NABOKV-L post 0025379, Mon, 5 May 2014 21:00:18 -0300

Subject
apotheosis in Ada: L'Isle Adam and Eve
Date
Body
A.Sklyarenko: “Curious how that appalling actress resembles "Eve on the
Clepsydrophone" in Parmigianino's famous picture.' (1.2) "The Future Eve"
(1886) is a novel by Auguste Villiers de l'Isle-Adam (1838-89). Eve of the
future is the girl named Hadaly created by Thomas Edison in an effort to
overcome the flaws and artificiality of real women and create a perfect and
natural woman who could bring a man true happiness.Maximilian Voloshin's
essay on Villiers de l'Isle-Adam (included in Liki tvorchestva, "The Faces
of Creative Work") is entitled Apofeoz mechty ("The Apotheosis of Dream,"
1904).





Jansy Mello: Nabokovian links never cease to astound me. While reading
Sklyarenko’s informations related to “Eve” and the writer V.de l’Isle-Adam,
a vague recollection made me pick up and pore over the detestable “The
Original of Laura” once again.

I thought l’Isle-Adam’s name would be among the French authors copied on
Flora’s hand with the intent to cheat on her exams and I wanted to add this
information to A.Sklyarenko’s valuable fabric.

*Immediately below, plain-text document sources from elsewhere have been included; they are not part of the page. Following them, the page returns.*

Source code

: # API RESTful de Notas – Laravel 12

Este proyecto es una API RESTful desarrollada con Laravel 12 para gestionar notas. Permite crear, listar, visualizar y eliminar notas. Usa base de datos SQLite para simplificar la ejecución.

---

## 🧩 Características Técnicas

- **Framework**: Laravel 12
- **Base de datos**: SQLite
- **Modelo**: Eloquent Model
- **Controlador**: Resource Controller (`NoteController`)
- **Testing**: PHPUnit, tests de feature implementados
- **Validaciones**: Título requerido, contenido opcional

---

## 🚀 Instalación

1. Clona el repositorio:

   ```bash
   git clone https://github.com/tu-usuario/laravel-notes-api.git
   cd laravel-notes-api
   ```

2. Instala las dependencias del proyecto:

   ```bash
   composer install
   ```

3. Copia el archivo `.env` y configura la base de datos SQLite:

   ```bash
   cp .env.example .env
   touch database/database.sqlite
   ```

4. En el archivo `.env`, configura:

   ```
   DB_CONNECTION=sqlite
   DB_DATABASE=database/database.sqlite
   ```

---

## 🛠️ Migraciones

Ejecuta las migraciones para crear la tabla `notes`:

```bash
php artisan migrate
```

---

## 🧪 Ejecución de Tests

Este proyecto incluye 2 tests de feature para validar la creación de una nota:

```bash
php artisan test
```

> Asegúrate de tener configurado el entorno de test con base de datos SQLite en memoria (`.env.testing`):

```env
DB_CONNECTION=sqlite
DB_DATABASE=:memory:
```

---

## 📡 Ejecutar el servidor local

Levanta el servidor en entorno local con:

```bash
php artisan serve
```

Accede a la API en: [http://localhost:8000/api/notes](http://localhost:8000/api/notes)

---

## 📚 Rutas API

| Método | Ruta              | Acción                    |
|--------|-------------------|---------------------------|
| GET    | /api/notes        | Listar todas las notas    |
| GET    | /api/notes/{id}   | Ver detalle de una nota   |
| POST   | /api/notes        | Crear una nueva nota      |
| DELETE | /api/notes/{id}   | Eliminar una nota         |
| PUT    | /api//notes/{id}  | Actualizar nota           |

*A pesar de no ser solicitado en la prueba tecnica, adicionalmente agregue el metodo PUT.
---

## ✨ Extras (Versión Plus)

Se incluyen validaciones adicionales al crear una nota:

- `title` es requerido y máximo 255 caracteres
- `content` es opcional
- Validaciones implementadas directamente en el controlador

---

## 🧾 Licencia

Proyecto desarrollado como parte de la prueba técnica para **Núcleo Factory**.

But I was wrong and my search proved to be futile: there’s no direct
reference to L’Isle Adam in TOoL…



Then I decided to follow the easiest paths.

Wikipedia informs that “ Axël was the work Villiers considered his
masterpiece, although critical opinion has often been reluctant to agree
with him, placing far higher value on his fiction.{ } The play's most
famous line is Axël's "Vivre? les serviteurs feront cela pour nous"
("Living? Our servants will do that for us").
<http://en.wikipedia.org/wiki/Edmund_Wilson> Edmund Wilson used the title
Axel's Castle for his study of early Modernist literature.

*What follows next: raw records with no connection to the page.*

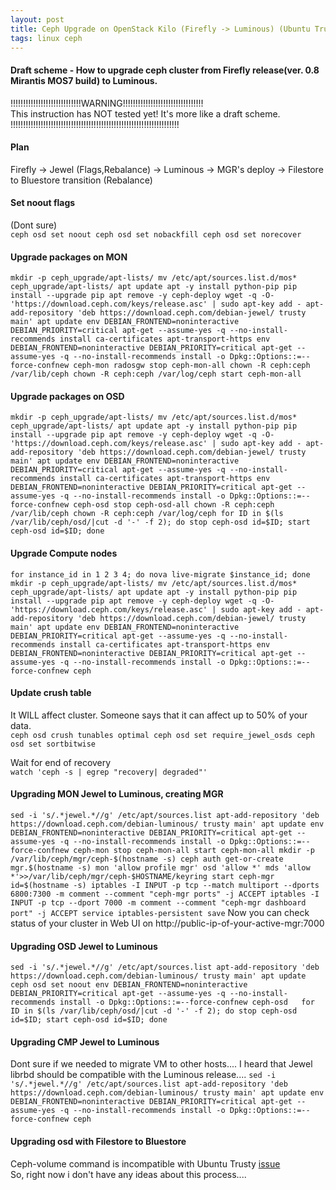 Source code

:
 ```yaml
---
layout: post  
title: Ceph Upgrade on OpenStack Kilo (Firefly -> Luminous) (Ubuntu Trusty)  
tags: linux ceph
---
```


#### Draft scheme - How to upgrade ceph cluster from Firefly release(ver. 0.8 Mirantis MOS7 build) to Luminous.  

!!!!!!!!!!!!!!!!!!!!!!!!!!!!WARNING!!!!!!!!!!!!!!!!!!!!!!!!!!!!!!!!  
This instruction has NOT tested yet! It's more like a draft scheme.
!!!!!!!!!!!!!!!!!!!!!!!!!!!!!!!!!!!!!!!!!!!!!!!!!!!!!!!!!!!!!!!!!!!

#### Plan  
Firefly -> Jewel (Flags,Rebalance) -> Luminous -> MGR's deploy -> Filestore to Bluestore transition (Rebalance)  
#### Set noout flags  
(Dont sure)  
``ceph osd set noout
ceph osd set nobackfill
ceph osd set norecover``

#### Upgrade packages on MON  
``mkdir -p ceph_upgrade/apt-lists/
mv /etc/apt/sources.list.d/mos* ceph_upgrade/apt-lists/
apt update
apt -y install python-pip
pip install --upgrade pip
apt remove -y ceph-deploy
wget -q -O- 'https://download.ceph.com/keys/release.asc' | sudo apt-key add -
apt-add-repository 'deb https://download.ceph.com/debian-jewel/ trusty main'
apt update
env DEBIAN_FRONTEND=noninteractive DEBIAN_PRIORITY=critical apt-get --assume-yes -q --no-install-recommends install ca-certificates apt-transport-https
env DEBIAN_FRONTEND=noninteractive DEBIAN_PRIORITY=critical apt-get --assume-yes -q --no-install-recommends install -o Dpkg::Options::=--force-confnew ceph-mon radosgw
stop ceph-mon-all
chown -R ceph:ceph /var/lib/ceph
chown -R ceph:ceph /var/log/ceph
start ceph-mon-all``  

#### Upgrade packages on OSD  
``mkdir -p ceph_upgrade/apt-lists/
mv /etc/apt/sources.list.d/mos* ceph_upgrade/apt-lists/
apt update
apt -y install python-pip
pip install --upgrade pip
apt remove -y ceph-deploy
wget -q -O- 'https://download.ceph.com/keys/release.asc' | sudo apt-key add -
apt-add-repository 'deb https://download.ceph.com/debian-jewel/ trusty main'
apt update
env DEBIAN_FRONTEND=noninteractive DEBIAN_PRIORITY=critical apt-get --assume-yes -q --no-install-recommends install ca-certificates apt-transport-https
env DEBIAN_FRONTEND=noninteractive DEBIAN_PRIORITY=critical apt-get --assume-yes -q --no-install-recommends install -o Dpkg::Options::=--force-confnew ceph-osd
stop ceph-osd-all
chown -R ceph:ceph /var/lib/ceph
chown -R ceph:ceph /var/log/ceph
for ID in $(ls /var/lib/ceph/osd/|cut -d '-' -f 2); do stop ceph-osd id=$ID; start ceph-osd id=$ID; done``

#### Upgrade Compute nodes  
``for instance_id in 1 2 3 4; do nova live-migrate $instance_id; done
mkdir -p ceph_upgrade/apt-lists/
mv /etc/apt/sources.list.d/mos* ceph_upgrade/apt-lists/
apt update
apt -y install python-pip
pip install --upgrade pip
apt remove -y ceph-deploy
wget -q -O- 'https://download.ceph.com/keys/release.asc' | sudo apt-key add -
apt-add-repository 'deb https://download.ceph.com/debian-jewel/ trusty main'
apt update
env DEBIAN_FRONTEND=noninteractive DEBIAN_PRIORITY=critical apt-get --assume-yes -q --no-install-recommends install ca-certificates apt-transport-https
env DEBIAN_FRONTEND=noninteractive DEBIAN_PRIORITY=critical apt-get --assume-yes -q --no-install-recommends install -o Dpkg::Options::=--force-confnew ceph
``

#### Update crush table  
It WILL affect cluster. Someone says that it can affect up to 50% of your data.  
``ceph osd crush tunables optimal
ceph osd set require_jewel_osds
ceph osd set sortbitwise``

Wait for end of recovery  
``watch 'ceph -s | egrep "recovery| degraded"'``

#### Upgrading MON Jewel to Luminous, creating MGR    
``sed -i 's/.*jewel.*//g' /etc/apt/sources.list
apt-add-repository 'deb https://download.ceph.com/debian-luminous/ trusty main'
apt update
env DEBIAN_FRONTEND=noninteractive DEBIAN_PRIORITY=critical apt-get --assume-yes -q --no-install-recommends install -o Dpkg::Options::=--force-confnew ceph-mon
stop ceph-mon-all
start ceph-mon-all
mkdir -p /var/lib/ceph/mgr/ceph-$(hostname -s)
ceph auth get-or-create mgr.$(hostname -s) mon 'allow profile mgr' osd 'allow *' mds 'allow *'>>/var/lib/ceph/mgr/ceph-$HOSTNAME/keyring
start ceph-mgr id=$(hostname -s)
iptables -I INPUT -p tcp --match multiport --dports 6800:7300 -m comment --comment "ceph-mgr ports" -j ACCEPT
iptables -I INPUT -p tcp --dport 7000 -m comment --comment "ceph-mgr dashboard port" -j ACCEPT
service iptables-persistent save``
Now you can check status of your cluster in Web UI on
http://public-ip-of-your-active-mgr:7000  

#### Upgrading OSD Jewel to Luminous  
``sed -i 's/.*jewel.*//g' /etc/apt/sources.list
apt-add-repository 'deb https://download.ceph.com/debian-luminous/ trusty main'
apt update
ceph osd set noout
env DEBIAN_FRONTEND=noninteractive DEBIAN_PRIORITY=critical apt-get --assume-yes -q --no-install-recommends install -o Dpkg::Options::=--force-confnew ceph-osd  
for ID in $(ls /var/lib/ceph/osd/|cut -d '-' -f 2); do stop ceph-osd id=$ID; start ceph-osd id=$ID; done``

#### Upgrading CMP Jewel to Luminous
Dont sure if we needed to migrate VM to other hosts....
I heard that Jewel librbd should be compatible with the Luminous release....
``sed -i 's/.*jewel.*//g' /etc/apt/sources.list
apt-add-repository 'deb https://download.ceph.com/debian-luminous/ trusty main'
apt update
env DEBIAN_FRONTEND=noninteractive DEBIAN_PRIORITY=critical apt-get --assume-yes -q --no-install-recommends install -o Dpkg::Options::=--force-confnew ceph``

#### Upgrading osd with Filestore to Bluestore  
Ceph-volume command is incompatible with Ubuntu Trusty  [issue](https://tracker.ceph.com/issues/23496)  
So, right now i don't have any ideas about this process....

Google led me to an article found on Nabokov Online, related to Laura (TOoL)
and where Villiers L’Isle Adam is mentioned, along with Flora’s ancestors
Adam and Eve Linde. A miracle!

Excerpts: "Love, Death, Nabokov: Looking for The Original of Laura,"
Marijeta Bozovic

Nabokov Online Journal, Vol. V (2011)

"And yet another discernable pattern in Laura is a web of allusions to the
great and notorious homosexual writers of the last century. Wild’s very
name, on at least one card Wilder, plus that of Thornton (193)suggest the
American novelist and playwright Thornton Wilder. Was his The Bridge of San
Luis Rey – see The Old Bridge, a painting by Flora’s grandfather – to have
been another intertext, or dismembered source text, for Laura ? Edmund
Wilson wrote letters to both Wilder and Nabokov; one hardly imagines the
latter would have loved the work of the former." *

"The slippage between truth and fiction is made even more bewildering by the
genuine, as well as literary, gaps in the material. [ ] The title of that
story cameos as a painting by Flora’s grandfather; Linde, the original
émigré, moved to the wrong country for realist painters, bringing along his
son Adam and wife Eve. With such ancestors, nothing good can ensue. Do Ivan
and Flora share anything besides three languages and original sin?”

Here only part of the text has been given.